Chicago

You, Too: The Public Cost of Sexual Harassment

NBC 5 Investigates uncovers hundreds of allegations of sexual harassment, assault and abuse by Chicago-area government employees.

It was late in the evening at a holiday party at the Hyatt Regency Hotel in Chicago, in December of 2011. About 300 members of the Chicago Police Department’s Organized Crime Division were there, including Officer Keisha Howard.

“I’m dancing and I’m tired, so I go and take a seat,” Howard told NBC 5. “My supervisor sits next to me, and is like, ‘What are you doing?’”

Howard said she began telling him about an undercover mission she wanted to work on.

What Howard says happened next is spelled out in the complaint she would file, as a plaintiff in a federal lawsuit, several months later.

The supervisor “leaned over to talk to Plaintiff, and quickly, without any warning, put his hand underneath Plaintiff’s dress and inserted his finger into Plaintiff’s vagina,” the suit states.

“I felt – panicked,” Howard said. “It was just like, ‘act like nothing happened – act like nothing happened.’ I think it was a survival technique.”

She said she immediately stood up; found her date, and left the party.

“I felt small,” she said. “And angry. I felt violated. You know, I choose when somebody can touch me. And I didn’t choose that.”

The next day she filed an internal report with CPD and later, a federal lawsuit. In July of 2014 the city paid her a settlement of $85,000, while acknowledging no wrongdoing by the supervisor, the police department, or the city.

“I still feel violated,” Howard said. “The purpose of the lawsuit was never ‘Okay, so you touched me, so I’m gonna get this money.’” She said she just wanted to hold someone accountable. Instead, the city denied any wrongdoing and CPD determined her charges were unfounded. The police supervisor still has his job.

Howard’s story is much more common than many might think.

In a three-month investigation, NBC 5 Investigates, along with Telemundo Chicago and the Better Government Association, tracked down case after case of government employees in the Chicago area accused of sexual misconduct, harassment, abuse, assault, or even rape. We found hundreds of lawsuits, complaints, and internal investigations, filed over the past 10 years in scores of local police departments and city halls, public schools and colleges, park districts and townships, totaling more than 400 cases so far, at a public cost of more than $55 million – so far.

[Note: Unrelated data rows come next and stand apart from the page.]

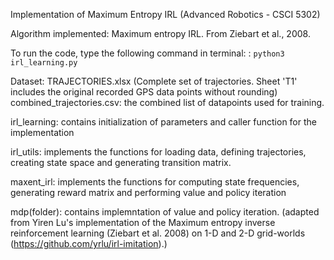 Implementation of Maximum Entropy IRL (Advanced Robotics - CSCI 5302)

Algorithm implemented: Maximum entropy IRL. From Ziebart et al., 2008.

To run the code, type the following command in terminal:
: `python3 irl_learning.py`

Dataset: TRAJECTORIES.xlsx (Complete set of trajectories. Sheet 'T1' includes the original recorded GPS data points without rounding)
         combined_trajectories.csv: the combined list of datapoints used for training. 

irl_learning: contains initialization of parameters and caller function for the implementation

irl_utils: implements the functions for loading data, defining trajectories, creating state space and generating transition matrix. 

maxent_irl: implements the functions for computing state frequencies, generating reward matrix and performing value and policy iteration

mdp(folder): contains implemntation of value and policy iteration. (adapted from Yiren Lu's implementation of the Maximum entropy inverse reinforcement learning (Ziebart et al. 2008) on 1-D and 2-D grid-worlds (https://github.com/yrlu/irl-imitation).)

Those numbers will grow, because hundreds of governmental bodies never responded to NBC 5’s initial request for public records. Others refused to release dollar amounts of settlements, separation agreements, or the legal fees required to defend their accused employees. Still others insisted that their cases of alleged harassment did not involve taxpayer money because the settlement costs were partially defrayed through insurance. Still other cases are pending in court.

In nearly every case found by NBC 5 so far, no one admits they did anything wrong. In fact, in a high number of cases, it is the alleged victim – not the alleged harasser – who ends up having to leave their job.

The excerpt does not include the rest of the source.